Raggiungiamo Glarona e il bivio per il misterioso Pragelnpass. Un cartello, rigorosamente in tedesco, annuncia che la strada del passo è vietata alle automobili e alle moto durante il sabato e la domenica. Il divieto è giustificato dalla quantità di ciclisti che si cimentano su questa lunga e ripida salita e che si precipitano a rotta di collo dall'altra parte. Facciamo gli gnorri e prestando attenzione ai velocipedi proseguiamo. Giacomo scorge tre caprioli in fuga in un prato sottostante, riesco appena a vederli. Costeggiamo il Klontaler See, un lago alpino di discrete dimensioni. È curioso vedere un lago incassato fra le montagne percorso da barche e wind surf. Ma il traffico di natanti qui fra queste cime è davvero notevole. Il passo viene raggiunto abbastanza in fretta. La strada è stretta, ma l'asfalto è buono. Qui il traffico si è diradato. A parte i molti ciclisti, incontriamo un paio di motociclisti e qualche automobile. Cattivi svizzeri, poco rispettosi delle norme. In cima, fra pascoli e pareti a strapiombo troviamo una decina di automobili e le moto di un gruppo ginevrino. 

La strada sul versante svittese è ripida e stretta, la percorriamo con cautela perché di là salgono parecchie automobili e non sempre l'incrocio è agevole. Raggiungiamo Muothatal. Luca da un po' è in riserva e così ci si ferma per dar biada ai cavalli. Luca fa il pieno alla sua motina, io metto dieci franchi nell'automatico senza prima riagganciare il tubo della pompa. La macchina maledetta si mangia il mio deca senza nemmeno ringraziare e senza elargire una goccia di benza.

Amen, dispongo ancora di una sessantina di km, cercherò più avanti un distributore che accetti la mia carta di credito. Raggiungiamo Schwitz (Svitto) e un distributore che fa al caso mio.

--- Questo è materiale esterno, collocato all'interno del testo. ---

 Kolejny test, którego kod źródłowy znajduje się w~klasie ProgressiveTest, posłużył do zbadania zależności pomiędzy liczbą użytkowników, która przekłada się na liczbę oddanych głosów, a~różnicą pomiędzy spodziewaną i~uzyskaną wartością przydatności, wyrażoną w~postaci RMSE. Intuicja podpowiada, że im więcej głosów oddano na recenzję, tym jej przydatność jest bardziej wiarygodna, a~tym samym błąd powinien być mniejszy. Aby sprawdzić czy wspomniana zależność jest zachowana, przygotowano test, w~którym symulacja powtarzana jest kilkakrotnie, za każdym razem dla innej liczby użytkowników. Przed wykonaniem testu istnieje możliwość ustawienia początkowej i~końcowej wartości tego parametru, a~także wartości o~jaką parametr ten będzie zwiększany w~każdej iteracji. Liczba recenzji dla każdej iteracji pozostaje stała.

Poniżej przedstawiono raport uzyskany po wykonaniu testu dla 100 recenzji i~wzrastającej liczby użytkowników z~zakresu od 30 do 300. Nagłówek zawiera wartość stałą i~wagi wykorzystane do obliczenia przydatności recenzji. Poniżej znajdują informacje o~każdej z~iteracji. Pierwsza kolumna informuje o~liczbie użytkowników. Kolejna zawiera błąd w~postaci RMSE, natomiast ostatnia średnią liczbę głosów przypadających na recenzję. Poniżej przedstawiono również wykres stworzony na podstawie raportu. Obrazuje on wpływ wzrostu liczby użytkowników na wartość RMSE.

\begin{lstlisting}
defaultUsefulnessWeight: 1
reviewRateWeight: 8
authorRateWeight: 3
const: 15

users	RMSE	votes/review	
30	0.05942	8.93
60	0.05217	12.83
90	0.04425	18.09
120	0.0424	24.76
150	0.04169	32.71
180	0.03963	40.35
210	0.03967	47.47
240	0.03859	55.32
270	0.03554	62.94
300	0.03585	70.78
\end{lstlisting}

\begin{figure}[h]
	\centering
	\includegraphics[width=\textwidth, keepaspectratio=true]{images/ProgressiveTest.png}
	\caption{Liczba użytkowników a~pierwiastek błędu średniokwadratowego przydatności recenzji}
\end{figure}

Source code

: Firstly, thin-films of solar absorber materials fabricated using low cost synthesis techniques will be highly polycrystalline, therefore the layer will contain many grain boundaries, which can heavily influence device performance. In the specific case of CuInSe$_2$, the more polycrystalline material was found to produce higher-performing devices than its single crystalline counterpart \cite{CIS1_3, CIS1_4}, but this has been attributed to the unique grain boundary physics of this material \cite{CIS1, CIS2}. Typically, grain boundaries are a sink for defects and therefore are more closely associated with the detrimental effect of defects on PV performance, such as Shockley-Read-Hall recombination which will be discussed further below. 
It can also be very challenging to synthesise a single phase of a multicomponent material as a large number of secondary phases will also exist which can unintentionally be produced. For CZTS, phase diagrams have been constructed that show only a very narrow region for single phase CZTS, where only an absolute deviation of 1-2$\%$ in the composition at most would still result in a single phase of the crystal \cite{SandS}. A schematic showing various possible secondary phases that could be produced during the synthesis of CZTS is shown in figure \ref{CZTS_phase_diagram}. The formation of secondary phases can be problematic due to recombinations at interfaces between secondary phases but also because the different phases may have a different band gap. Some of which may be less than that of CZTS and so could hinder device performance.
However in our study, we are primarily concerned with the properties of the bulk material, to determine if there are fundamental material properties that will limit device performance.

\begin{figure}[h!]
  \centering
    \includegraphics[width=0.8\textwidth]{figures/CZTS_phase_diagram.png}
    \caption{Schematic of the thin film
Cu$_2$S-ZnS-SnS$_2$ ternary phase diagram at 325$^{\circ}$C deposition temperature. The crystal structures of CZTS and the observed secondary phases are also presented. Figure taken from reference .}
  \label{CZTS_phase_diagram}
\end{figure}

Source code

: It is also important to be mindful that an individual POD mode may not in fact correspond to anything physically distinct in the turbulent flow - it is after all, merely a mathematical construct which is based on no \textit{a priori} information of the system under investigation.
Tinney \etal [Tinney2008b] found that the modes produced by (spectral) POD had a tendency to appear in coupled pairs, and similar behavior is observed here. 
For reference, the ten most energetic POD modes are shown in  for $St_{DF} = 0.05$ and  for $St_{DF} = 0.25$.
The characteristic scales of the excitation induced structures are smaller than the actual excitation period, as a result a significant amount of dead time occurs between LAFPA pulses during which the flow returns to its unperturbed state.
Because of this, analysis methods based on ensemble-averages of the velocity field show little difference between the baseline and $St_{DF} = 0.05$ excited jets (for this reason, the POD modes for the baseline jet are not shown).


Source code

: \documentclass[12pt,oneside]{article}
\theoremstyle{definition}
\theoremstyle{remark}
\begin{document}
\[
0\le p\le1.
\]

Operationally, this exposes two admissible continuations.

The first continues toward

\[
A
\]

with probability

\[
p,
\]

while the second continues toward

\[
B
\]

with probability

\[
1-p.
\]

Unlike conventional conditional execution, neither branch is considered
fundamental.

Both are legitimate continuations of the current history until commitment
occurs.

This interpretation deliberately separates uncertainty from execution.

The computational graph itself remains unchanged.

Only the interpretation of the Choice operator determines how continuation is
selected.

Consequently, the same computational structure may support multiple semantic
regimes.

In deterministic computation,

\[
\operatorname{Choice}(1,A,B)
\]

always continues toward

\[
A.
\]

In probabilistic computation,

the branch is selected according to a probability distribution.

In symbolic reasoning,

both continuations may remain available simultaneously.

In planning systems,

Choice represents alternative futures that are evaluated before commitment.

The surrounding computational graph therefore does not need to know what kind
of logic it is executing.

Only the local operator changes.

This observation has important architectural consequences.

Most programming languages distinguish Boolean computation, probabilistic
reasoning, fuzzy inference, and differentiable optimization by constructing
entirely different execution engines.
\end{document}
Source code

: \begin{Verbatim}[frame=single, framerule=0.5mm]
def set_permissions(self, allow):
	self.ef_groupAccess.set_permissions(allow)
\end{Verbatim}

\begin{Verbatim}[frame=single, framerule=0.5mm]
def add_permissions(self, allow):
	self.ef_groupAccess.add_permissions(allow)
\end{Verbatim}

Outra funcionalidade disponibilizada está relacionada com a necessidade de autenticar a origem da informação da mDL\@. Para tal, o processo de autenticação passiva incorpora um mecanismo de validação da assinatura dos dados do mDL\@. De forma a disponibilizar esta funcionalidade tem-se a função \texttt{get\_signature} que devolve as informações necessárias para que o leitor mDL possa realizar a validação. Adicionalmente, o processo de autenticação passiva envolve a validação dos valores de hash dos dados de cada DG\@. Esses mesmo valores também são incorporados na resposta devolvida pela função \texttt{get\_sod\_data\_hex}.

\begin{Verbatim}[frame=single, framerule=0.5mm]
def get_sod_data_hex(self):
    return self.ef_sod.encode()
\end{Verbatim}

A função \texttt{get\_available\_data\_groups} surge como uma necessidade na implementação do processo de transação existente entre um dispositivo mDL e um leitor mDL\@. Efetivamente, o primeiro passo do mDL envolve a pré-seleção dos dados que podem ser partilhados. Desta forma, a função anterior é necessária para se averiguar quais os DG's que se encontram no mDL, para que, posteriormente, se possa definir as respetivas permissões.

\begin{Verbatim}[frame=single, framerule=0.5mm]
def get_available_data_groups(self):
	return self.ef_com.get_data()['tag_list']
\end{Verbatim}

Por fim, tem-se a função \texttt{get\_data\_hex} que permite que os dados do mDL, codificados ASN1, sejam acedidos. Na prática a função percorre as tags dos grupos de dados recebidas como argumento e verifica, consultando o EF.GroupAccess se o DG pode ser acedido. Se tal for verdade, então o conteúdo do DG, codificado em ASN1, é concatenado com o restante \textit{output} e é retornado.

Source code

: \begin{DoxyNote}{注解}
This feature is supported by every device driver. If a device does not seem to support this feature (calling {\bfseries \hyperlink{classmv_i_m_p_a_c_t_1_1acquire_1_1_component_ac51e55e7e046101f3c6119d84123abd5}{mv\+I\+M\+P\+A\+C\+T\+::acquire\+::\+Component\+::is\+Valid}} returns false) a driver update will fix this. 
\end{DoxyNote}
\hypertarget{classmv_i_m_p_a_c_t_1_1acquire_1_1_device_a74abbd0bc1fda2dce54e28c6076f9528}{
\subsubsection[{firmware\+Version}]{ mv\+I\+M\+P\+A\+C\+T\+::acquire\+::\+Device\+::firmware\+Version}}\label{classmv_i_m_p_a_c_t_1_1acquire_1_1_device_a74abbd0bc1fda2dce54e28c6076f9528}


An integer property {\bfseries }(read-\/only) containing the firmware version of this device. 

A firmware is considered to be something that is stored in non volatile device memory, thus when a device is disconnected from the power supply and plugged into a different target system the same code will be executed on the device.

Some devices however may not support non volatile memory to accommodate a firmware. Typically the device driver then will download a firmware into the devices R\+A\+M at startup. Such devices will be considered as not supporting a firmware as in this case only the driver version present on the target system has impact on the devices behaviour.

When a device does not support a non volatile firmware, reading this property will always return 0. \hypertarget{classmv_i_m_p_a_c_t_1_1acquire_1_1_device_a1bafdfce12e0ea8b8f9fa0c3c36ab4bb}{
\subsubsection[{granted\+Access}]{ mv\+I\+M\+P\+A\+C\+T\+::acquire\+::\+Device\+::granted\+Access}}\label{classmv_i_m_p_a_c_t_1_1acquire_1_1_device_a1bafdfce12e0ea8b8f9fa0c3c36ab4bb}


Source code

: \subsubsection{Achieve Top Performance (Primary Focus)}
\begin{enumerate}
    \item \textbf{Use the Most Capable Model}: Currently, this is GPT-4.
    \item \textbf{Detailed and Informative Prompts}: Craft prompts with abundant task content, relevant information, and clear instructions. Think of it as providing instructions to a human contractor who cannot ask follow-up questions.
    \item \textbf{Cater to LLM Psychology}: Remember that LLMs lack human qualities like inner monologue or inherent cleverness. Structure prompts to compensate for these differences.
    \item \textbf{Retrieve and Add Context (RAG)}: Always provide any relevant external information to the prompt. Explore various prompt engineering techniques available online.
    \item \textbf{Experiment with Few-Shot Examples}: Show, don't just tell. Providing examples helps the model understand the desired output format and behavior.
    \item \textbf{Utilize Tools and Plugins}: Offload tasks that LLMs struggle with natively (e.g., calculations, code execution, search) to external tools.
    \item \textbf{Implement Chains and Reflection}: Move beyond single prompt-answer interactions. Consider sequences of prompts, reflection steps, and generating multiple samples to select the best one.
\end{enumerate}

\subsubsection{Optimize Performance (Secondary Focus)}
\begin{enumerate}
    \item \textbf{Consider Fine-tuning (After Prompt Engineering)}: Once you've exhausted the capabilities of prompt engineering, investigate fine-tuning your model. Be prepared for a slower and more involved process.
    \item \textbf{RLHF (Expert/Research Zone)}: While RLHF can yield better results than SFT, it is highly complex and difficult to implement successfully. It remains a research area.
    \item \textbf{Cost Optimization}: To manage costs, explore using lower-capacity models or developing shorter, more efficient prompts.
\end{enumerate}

Ripartiamo costeggiando il Vierwaldstettensee (il lago dei quattro cantoni), attraversiamo Brunnen raggiungiamo ancora una volta Altdorf passando sotto la grande statua di Guglielmo Tell e torniamo a inerpicarci lungo la valle del Gottardo. Ha appena piovuto, la strada è ancora bagnata. Motociclisti a centinaia salutano o ci rendono attenti alle pattuglie della polizia che sostano ai lati della strada. Raggiungiamo il Passo del S. Gottardo dove ci fermiamo per una bibita (a parte Giacomo che si spazzola un'enorme coppa di gelato). Il Passo è trafficato, molte le moto, gli scooter e le automobili fra cui spicca una vecchissima e splendida Rolls Royce con le due "R" ancora rosse.

La discesa non ha più storia. A Faido imbocchiamo l'autostrada e rapidamente torniamo verso casa. Io e Giacomo ci arriviamo alle cinque e un quarto dopo 350 km, Luca e Giò quaranta chilometri dopo.

Bel giro, bei posti, troppa gente. Grazie a tutti.